Device for aftertreating a coated or printed material web

Abstract

A device for aftertreating a material web, coated or printed on at least one side thereof, having a drier for heating the material web to vaporize solvents contained therein, a vapor channel connected to the drier and traversible by the material web, and an arrangement of cooling rollers located downstream of the vapor channel, each of the cooling rollers being enveloped by the material web over a region of the circumference of the cooling rollers, respectively, a first one of the cooling rollers located in the travel direction of the material web having a jacket surface thereof facing towards the coated or printed side of the web includes a doctor blade device having a transversing doctor blade engaging a region of the first cooling roller located between an oncoming strand and a departing strand of the material web.

Description

FIELD OF THE INVENTION

The invention relates to a device for aftertreating a material web coated or printed on at least one side thereof, a device for aftertreating a material web, coated or printed on at least one side thereof, having a drier for heating the material web to vaporize solvents contained therein, a vapor channel connected to the drier and traversible by the material web, and an arrangement of cooling rollers located downstream of the vapor channel, each of the cooling rollers being enveloped by the material web over a region of the circumference of the cooling rollers, respectively, a first one of the cooling rollers located in the travel direction of the material web having a jacket surface thereof facing towards the coated or printed side of the web.

In the case of printing machines, aftertreatment of such material webs takes place with the aim of accelerating the evaporation of the solvents contained in the printing inks and drying the printing inks to such an extent that the quality of the print format is retained during subsequent manipulations with the material web, for example in a folding apparatus.

DESCRIPTION OF RELATED ART

In the case of a heretofore known device from German Published Nonprosecuted Application (DE-OS) No. 33 05 749, for this purpose, the material web, after printing, runs through a drier in which the web is heated, and through a succeeding vapor channel with a blow nozzle arrangement which produces a flow of air in the vapor channel opposite the direction of movement of the material web.
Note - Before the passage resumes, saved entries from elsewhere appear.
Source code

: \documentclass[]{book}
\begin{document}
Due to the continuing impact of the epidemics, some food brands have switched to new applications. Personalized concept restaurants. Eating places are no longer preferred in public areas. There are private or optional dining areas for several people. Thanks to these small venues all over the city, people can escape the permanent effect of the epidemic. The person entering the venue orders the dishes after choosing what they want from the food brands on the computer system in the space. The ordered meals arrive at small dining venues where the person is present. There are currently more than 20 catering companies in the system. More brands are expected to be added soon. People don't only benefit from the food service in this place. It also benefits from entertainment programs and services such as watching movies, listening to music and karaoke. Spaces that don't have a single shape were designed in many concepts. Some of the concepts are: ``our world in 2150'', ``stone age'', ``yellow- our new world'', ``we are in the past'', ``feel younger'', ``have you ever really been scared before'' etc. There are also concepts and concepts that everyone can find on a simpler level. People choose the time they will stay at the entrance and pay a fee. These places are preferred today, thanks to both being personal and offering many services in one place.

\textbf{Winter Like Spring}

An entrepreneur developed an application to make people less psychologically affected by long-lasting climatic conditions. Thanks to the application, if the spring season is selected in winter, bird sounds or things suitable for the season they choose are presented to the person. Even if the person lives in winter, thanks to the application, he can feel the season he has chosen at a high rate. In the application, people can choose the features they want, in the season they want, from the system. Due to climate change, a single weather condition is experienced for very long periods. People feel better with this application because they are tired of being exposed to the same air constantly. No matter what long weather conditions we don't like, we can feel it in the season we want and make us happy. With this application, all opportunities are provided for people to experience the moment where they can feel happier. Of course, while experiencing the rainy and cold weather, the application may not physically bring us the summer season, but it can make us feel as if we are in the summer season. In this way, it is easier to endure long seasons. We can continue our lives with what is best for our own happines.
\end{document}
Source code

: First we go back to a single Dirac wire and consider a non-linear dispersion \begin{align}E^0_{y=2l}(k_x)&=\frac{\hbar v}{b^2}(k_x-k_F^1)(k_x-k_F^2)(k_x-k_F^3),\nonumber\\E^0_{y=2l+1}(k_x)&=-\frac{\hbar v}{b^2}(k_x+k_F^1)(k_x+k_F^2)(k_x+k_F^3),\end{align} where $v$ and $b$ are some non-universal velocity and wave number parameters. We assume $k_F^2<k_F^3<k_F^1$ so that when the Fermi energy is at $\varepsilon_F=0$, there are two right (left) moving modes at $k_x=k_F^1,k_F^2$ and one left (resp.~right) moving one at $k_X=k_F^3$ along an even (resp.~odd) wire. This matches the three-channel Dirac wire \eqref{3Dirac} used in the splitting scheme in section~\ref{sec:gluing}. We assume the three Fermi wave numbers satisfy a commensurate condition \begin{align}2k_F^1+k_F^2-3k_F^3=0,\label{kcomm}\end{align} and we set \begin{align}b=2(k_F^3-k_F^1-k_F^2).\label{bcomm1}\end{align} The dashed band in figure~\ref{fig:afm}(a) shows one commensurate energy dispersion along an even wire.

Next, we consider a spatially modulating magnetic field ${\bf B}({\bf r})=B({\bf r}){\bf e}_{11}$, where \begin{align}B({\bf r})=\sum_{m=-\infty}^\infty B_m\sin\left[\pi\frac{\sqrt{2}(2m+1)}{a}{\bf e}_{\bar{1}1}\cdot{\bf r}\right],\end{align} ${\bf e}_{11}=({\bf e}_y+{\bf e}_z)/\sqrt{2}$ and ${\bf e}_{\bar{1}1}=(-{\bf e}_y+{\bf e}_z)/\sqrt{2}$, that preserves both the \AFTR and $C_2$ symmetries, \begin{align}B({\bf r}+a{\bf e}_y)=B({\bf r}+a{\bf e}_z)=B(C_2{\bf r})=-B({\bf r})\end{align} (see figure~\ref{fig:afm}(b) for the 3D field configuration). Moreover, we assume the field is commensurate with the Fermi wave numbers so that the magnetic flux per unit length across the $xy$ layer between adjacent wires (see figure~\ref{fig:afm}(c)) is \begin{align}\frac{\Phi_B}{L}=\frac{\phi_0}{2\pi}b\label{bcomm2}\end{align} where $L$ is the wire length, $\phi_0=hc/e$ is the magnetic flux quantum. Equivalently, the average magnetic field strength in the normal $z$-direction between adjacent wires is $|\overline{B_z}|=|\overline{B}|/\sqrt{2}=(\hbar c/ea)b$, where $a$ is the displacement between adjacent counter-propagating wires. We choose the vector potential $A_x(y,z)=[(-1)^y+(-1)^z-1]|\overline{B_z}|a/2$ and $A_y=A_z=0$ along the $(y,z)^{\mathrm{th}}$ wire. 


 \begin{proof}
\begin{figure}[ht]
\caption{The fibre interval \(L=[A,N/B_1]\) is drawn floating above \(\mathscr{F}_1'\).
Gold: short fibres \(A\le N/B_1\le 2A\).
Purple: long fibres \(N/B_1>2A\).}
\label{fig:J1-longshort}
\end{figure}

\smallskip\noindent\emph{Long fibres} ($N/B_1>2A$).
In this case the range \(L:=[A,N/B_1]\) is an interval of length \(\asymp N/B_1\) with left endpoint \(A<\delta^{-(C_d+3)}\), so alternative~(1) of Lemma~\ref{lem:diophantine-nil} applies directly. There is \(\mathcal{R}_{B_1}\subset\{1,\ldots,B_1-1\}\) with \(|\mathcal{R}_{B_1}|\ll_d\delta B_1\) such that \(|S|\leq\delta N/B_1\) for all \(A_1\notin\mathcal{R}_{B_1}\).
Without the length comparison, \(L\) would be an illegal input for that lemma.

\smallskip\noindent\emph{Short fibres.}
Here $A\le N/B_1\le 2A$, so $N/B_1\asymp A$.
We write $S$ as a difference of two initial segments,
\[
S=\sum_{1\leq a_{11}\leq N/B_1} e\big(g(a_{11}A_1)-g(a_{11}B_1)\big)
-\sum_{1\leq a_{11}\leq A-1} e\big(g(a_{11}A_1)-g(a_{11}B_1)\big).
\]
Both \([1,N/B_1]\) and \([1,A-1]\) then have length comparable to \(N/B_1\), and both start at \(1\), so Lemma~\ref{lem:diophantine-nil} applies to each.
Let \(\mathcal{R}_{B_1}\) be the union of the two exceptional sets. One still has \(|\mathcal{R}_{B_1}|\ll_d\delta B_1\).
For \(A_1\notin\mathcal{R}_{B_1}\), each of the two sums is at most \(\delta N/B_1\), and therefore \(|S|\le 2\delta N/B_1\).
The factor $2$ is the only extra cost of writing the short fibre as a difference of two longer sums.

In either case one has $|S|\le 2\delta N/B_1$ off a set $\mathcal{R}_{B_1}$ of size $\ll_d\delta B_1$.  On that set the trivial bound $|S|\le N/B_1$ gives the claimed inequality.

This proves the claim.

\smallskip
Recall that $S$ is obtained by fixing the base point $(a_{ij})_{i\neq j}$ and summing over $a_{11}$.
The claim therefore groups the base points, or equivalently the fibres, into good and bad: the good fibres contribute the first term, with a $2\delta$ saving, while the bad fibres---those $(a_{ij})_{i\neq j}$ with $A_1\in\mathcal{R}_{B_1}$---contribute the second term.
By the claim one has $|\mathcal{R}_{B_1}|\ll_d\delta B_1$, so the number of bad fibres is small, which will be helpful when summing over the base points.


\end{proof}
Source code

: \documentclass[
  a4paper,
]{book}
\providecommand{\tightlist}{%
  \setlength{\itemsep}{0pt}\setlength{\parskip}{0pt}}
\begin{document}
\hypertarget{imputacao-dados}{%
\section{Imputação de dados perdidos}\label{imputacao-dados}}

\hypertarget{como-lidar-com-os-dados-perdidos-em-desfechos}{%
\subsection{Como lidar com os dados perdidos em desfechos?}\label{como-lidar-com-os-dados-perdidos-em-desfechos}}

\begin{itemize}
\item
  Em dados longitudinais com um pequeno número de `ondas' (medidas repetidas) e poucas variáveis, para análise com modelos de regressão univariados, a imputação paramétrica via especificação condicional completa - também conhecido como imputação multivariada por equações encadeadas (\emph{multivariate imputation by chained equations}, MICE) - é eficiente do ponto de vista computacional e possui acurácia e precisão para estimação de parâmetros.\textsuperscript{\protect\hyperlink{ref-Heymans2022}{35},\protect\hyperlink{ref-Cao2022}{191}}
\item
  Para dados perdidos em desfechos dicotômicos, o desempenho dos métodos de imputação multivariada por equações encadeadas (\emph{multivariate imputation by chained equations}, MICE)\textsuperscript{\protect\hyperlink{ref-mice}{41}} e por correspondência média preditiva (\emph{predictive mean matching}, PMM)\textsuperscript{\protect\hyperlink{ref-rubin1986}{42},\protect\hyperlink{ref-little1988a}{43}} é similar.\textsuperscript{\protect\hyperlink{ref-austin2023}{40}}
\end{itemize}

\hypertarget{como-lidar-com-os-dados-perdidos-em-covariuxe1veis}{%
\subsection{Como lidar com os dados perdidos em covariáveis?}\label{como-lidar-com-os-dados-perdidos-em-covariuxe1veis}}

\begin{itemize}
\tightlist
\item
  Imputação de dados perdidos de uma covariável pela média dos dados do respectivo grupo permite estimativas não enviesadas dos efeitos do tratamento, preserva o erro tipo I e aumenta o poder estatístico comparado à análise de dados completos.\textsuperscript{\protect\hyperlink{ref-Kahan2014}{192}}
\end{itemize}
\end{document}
After leaving the vapor channel, the web is then directed over a cooling roller arrangement, due to the cooling action of which the printing ink is set.

The purpose of the vapor channel arrangement which is subjected to blowing air in this manner is to reduce the concentration of solvent in the air surrounding the material web before the web reaches the cooling roller arrangement, on which large quantities of solvent would otherwise condense.

In the heretofore known device, a blowing device is also provided having a flow of air in the vicinity of a cooling roller directed towards the surface of the web facing away from the cooling roller and substantially in radial direction towards the cooling roller.

This is meant to provide close contact between the material web and the cooling roller in order to avoid an air gap which may otherwise occur between these surfaces wherein remaining solvent can vaporize, and to ensure a rapid drop in the web temperature below the vaporization point of the solvent to the effect that the small quantities of condensate yet remaining are reabsorbed by the material web and do not collect on the cooling roller.

The effectiveness of all of these measures is reduced the higher the speed of the material web. Particularly at high web speeds, close contact of the web with the cooling roller can be achieved only with considerable blowing pressure acting upon the surface of the web, rendering high powered blowers necessary.

SUMMARY OF THE INVENTION

It is accordingly an object of the invention, therefore to provide a device of the type specified in the introduction hereto which is particularly suitable for high web speeds.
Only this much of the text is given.